__What to produce__
For every line in the data below that contains "Kanvas", copy the line.

Content starts

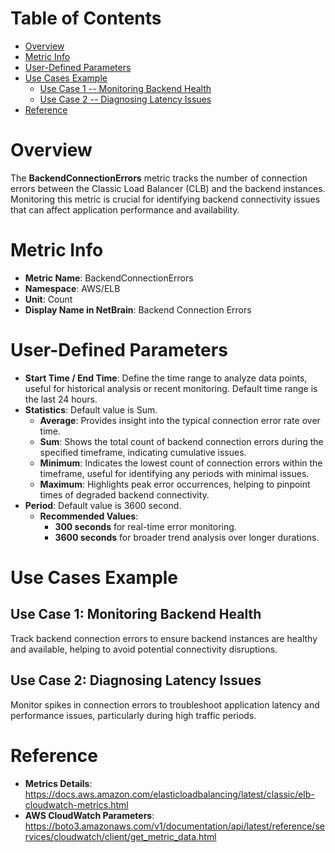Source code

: # Table of Contents
- [Overview](#overview)
- [Metric Info](#metric-info)
- [User-Defined Parameters](#user-defined-parameters)
- [Use Cases Example](#example)
    - [Use Case 1 -- Monitoring Backend Health](#example-1) 
    - [Use Case 2 -- Diagnosing Latency Issues](#example-2)
- [Reference](#reference)

# Overview <a name="overview"></a>
The <b>BackendConnectionErrors</b> metric tracks the number of connection errors between the Classic Load Balancer (CLB) and the backend instances. Monitoring this metric is crucial for identifying backend connectivity issues that can affect application performance and availability.

# Metric Info <a name="metric-info"></a>
* <b>Metric Name</b>: BackendConnectionErrors
* <b>Namespace</b>: AWS/ELB
* <b>Unit</b>: Count
* <b>Display Name in NetBrain</b>: Backend Connection Errors

# User-Defined Parameters <a name="user-defined-parameters"></a>
* <b>Start Time / End Time</b>: Define the time range to analyze data points, useful for historical analysis or recent monitoring. Default time range is the last 24 hours.
* <b>Statistics</b>: Default value is Sum.
  * <b>Average</b>: Provides insight into the typical connection error rate over time.
  * <b>Sum</b>: Shows the total count of backend connection errors during the specified timeframe, indicating cumulative issues.
  * <b>Minimum</b>: Indicates the lowest count of connection errors within the timeframe, useful for identifying any periods with minimal issues.
  * <b>Maximum</b>: Highlights peak error occurrences, helping to pinpoint times of degraded backend connectivity.
* <b>Period</b>: Default value is 3600 second.
  * <b>Recommended Values</b>:
    * <b>300 seconds</b> for real-time error monitoring.
    * <b>3600 seconds</b> for broader trend analysis over longer durations.

# Use Cases Example <a name="example"></a>
## Use Case 1: Monitoring Backend Health <a name="example-1"></a>

Track backend connection errors to ensure backend instances are healthy and available, helping to avoid potential connectivity disruptions.

## Use Case 2: Diagnosing Latency Issues <a name="example-2"></a>
Monitor spikes in connection errors to troubleshoot application latency and performance issues, particularly during high traffic periods.



# Reference <a name="reference"></a>
* <b>Metrics Details</b>: https://docs.aws.amazon.com/elasticloadbalancing/latest/classic/elb-cloudwatch-metrics.html
* <b>AWS CloudWatch Parameters</b>: https://boto3.amazonaws.com/v1/documentation/api/latest/reference/services/cloudwatch/client/get_metric_data.html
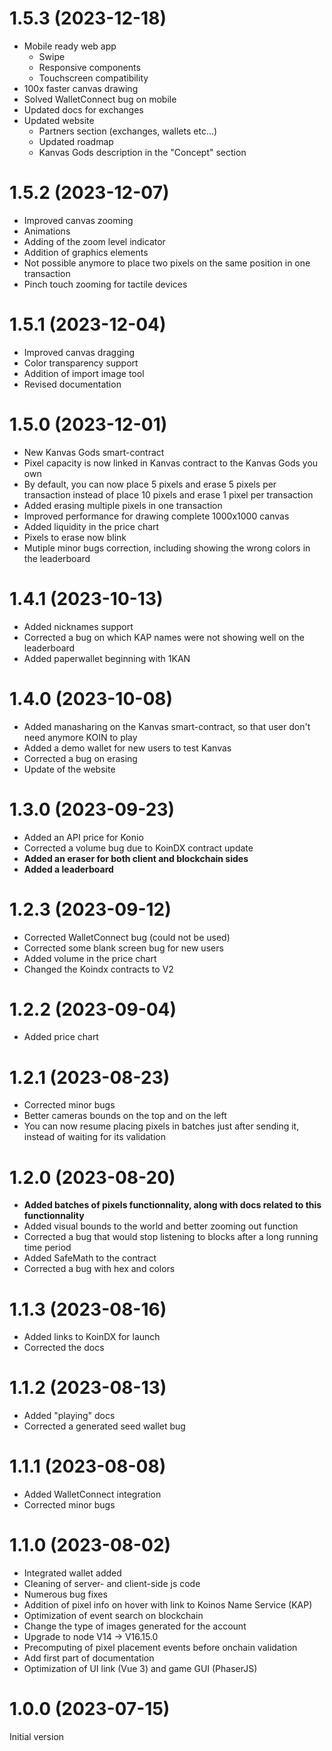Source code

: # 1.5.3 (2023-12-18)

- Mobile ready web app
  - Swipe
  - Responsive components
  - Touchscreen compatibility
- 100x faster canvas drawing
- Solved WalletConnect bug on mobile
- Updated docs for exchanges
- Updated website
  - Partners section (exchanges, wallets etc...)
  - Updated roadmap
  - Kanvas Gods description in the "Concept" section

# 1.5.2 (2023-12-07)

- Improved canvas zooming
- Animations
- Adding of the zoom level indicator
- Addition of graphics elements
- Not possible anymore to place two pixels on the same position in one transaction
- Pinch touch zooming for tactile devices

# 1.5.1 (2023-12-04)

- Improved canvas dragging
- Color transparency support
- Addition of import image tool
- Revised documentation

# 1.5.0 (2023-12-01)

- New Kanvas Gods smart-contract
- Pixel capacity is now linked in Kanvas contract to the Kanvas Gods you own
- By default, you can now place 5 pixels and erase 5 pixels per transaction instead of place 10 pixels and erase 1 pixel per transaction
- Added erasing multiple pixels in one transaction
- Improved performance for drawing complete 1000x1000 canvas
- Added liquidity in the price chart
- Pixels to erase now blink
- Mutiple minor bugs correction, including showing the wrong colors in the leaderboard

# 1.4.1 (2023-10-13)

- Added nicknames support
- Corrected a bug on which KAP names were not showing well on the leaderboard
- Added paperwallet beginning with 1KAN

# 1.4.0 (2023-10-08)

- Added manasharing on the Kanvas smart-contract, so that user don't need anymore KOIN to play
- Added a demo wallet for new users to test Kanvas
- Corrected a bug on erasing
- Update of the website

# 1.3.0 (2023-09-23)

- Added an API price for Konio
- Corrected a volume bug due to KoinDX contract update
- **Added an eraser for both client and blockchain sides**
- **Added a leaderboard**

# 1.2.3 (2023-09-12)

- Corrected WalletConnect bug (could not be used)
- Corrected some blank screen bug for new users
- Added volume in the price chart
- Changed the Koindx contracts to V2

# 1.2.2 (2023-09-04)

- Added price chart

# 1.2.1 (2023-08-23)

- Corrected minor bugs
- Better cameras bounds on the top and on the left
- You can now resume placing pixels in batches just after sending it, instead of waiting for its validation

# 1.2.0 (2023-08-20)

- **Added batches of pixels functionnality, along with docs related to this functionnality**
- Added visual bounds to the world and better zooming out function
- Corrected a bug that would stop listening to blocks after a long running time period
- Added SafeMath to the contract
- Corrected a bug with hex and colors

# 1.1.3 (2023-08-16)

- Added links to KoinDX for launch
- Corrected the docs

# 1.1.2 (2023-08-13)

- Added "playing" docs
- Corrected a generated seed wallet bug

# 1.1.1 (2023-08-08)

- Added WalletConnect integration
- Corrected minor bugs

# 1.1.0 (2023-08-02)

- Integrated wallet added
- Cleaning of server- and client-side js code
- Numerous bug fixes
- Addition of pixel info on hover with link to Koinos Name Service (KAP)
- Optimization of event search on blockchain
- Change the type of images generated for the account
- Upgrade to node V14 -> V16.15.0
- Precomputing of pixel placement events before onchain validation
- Add first part of documentation
- Optimization of UI link (Vue 3) and game GUI (PhaserJS)

# 1.0.0 (2023-07-15)

Initial version
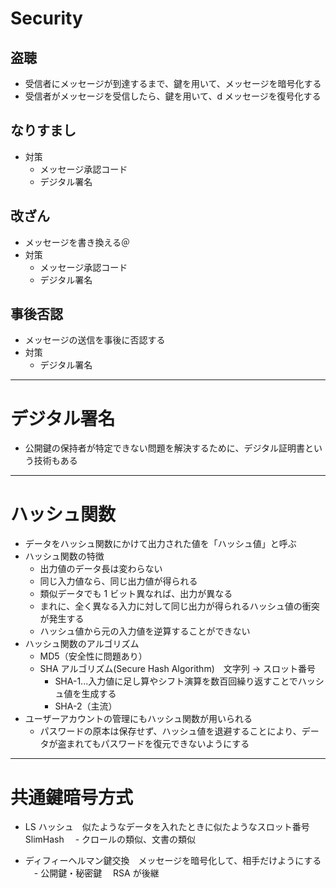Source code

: # Security

## 盗聴

- 受信者にメッセージが到達するまで、鍵を用いて、メッセージを暗号化する
- 受信者がメッセージを受信したら、鍵を用いて、d メッセージを復号化する

## なりすまし

- 対策
  - メッセージ承認コード
  - デジタル署名

## 改ざん

- メッセージを書き換える＠
- 対策
  - メッセージ承認コード
  - デジタル署名

## 事後否認

- メッセージの送信を事後に否認する
- 対策
  - デジタル署名

---

# デジタル署名

- 公開鍵の保持者が特定できない問題を解決するために、デジタル証明書という技術もある

---

# ハッシュ関数

- データをハッシュ関数にかけて出力された値を「ハッシュ値」と呼ぶ
- ハッシュ関数の特徴
  - 出力値のデータ長は変わらない
  - 同じ入力値なら、同じ出力値が得られる
  - 類似データでも 1 ビット異なれば、出力が異なる
  - まれに、全く異なる入力に対して同じ出力が得られるハッシュ値の衝突が発生する
  - ハッシュ値から元の入力値を逆算することができない
- ハッシュ関数のアルゴリズム
  - MD5（安全性に問題あり）
  - SHA アルゴリズム(Secure Hash Algorithm)　文字列 → スロット番号
    - SHA-1...入力値に足し算やシフト演算を数百回繰り返すことでハッシュ値を生成する
    - SHA-2（主流）
- ユーザーアカウントの管理にもハッシュ関数が用いられる
  - パスワードの原本は保存せず、ハッシュ値を退避することにより、データが盗まれてもパスワードを復元できないようにする

---

# 共通鍵暗号方式

- LS ハッシュ　似たようなデータを入れたときに似たようなスロット番号　 SlimHash
　- クロールの類似、文書の類似

- ディフィーヘルマン鍵交換　メッセージを暗号化して、相手だけようにする
　- 公開鍵・秘密鍵　 RSA が後継
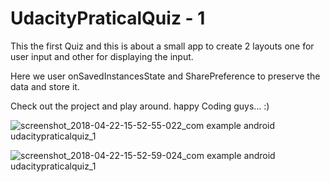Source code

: # UdacityPraticalQuiz - 1
This the first Quiz and this is about a small app to create 2 layouts one for user input and other for displaying the input.

Here we user onSavedInstancesState and SharePreference to preserve the data and store it.

Check out the project and play around. happy Coding guys... :)

![screenshot_2018-04-22-15-52-55-022_com example android udacitypraticalquiz_1](https://user-images.githubusercontent.com/20596385/39093988-2f1a5810-4646-11e8-9c2b-b56467306a0b.png)

![screenshot_2018-04-22-15-52-59-024_com example android udacitypraticalquiz_1](https://user-images.githubusercontent.com/20596385/39093989-315991c2-4646-11e8-8710-f94ad2fbb52f.png)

Content ends

__Answer for the task__
  - Kanvas Gods description in the "Concept" section
- New Kanvas Gods smart-contract
- Pixel capacity is now linked in Kanvas contract to the Kanvas Gods you own
- Added manasharing on the Kanvas smart-contract, so that user don't need anymore KOIN to play
- Added a demo wallet for new users to test Kanvas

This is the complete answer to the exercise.